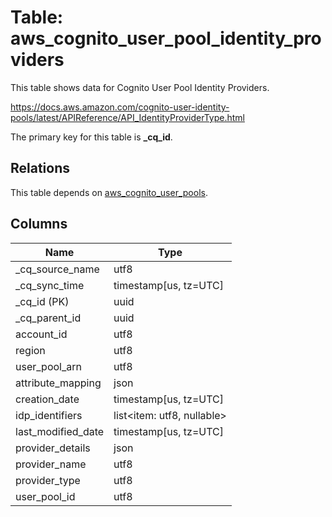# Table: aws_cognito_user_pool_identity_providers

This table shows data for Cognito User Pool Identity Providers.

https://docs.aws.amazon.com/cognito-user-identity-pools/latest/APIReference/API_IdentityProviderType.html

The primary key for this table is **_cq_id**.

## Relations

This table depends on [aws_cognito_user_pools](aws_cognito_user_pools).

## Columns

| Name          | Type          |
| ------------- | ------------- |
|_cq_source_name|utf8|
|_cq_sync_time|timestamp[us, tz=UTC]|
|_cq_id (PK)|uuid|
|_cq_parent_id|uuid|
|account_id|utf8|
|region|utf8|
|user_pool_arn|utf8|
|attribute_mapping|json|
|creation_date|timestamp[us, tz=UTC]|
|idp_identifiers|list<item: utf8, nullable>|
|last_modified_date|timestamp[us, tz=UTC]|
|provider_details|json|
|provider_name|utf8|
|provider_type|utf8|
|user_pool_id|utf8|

=-=-=-=-=

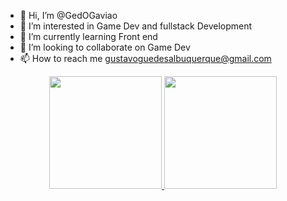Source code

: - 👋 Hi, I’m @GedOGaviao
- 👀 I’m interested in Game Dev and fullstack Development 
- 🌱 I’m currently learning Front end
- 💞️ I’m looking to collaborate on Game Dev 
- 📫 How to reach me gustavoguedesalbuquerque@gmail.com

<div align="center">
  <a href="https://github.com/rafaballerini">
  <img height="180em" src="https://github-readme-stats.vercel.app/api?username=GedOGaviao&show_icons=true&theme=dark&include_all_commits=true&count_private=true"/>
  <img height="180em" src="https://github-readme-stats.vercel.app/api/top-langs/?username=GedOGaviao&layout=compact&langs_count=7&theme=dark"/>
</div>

=-=-=-=-=

**WHAT IS BEING ASKED:** What lines in the material above hold the word "dark"? Pull them out.

**TASK SOLUTION:**
  <img height="180em" src="https://github-readme-stats.vercel.app/api?username=GedOGaviao&show_icons=true&theme=dark&include_all_commits=true&count_private=true"/>
  <img height="180em" src="https://github-readme-stats.vercel.app/api/top-langs/?username=GedOGaviao&layout=compact&langs_count=7&theme=dark"/>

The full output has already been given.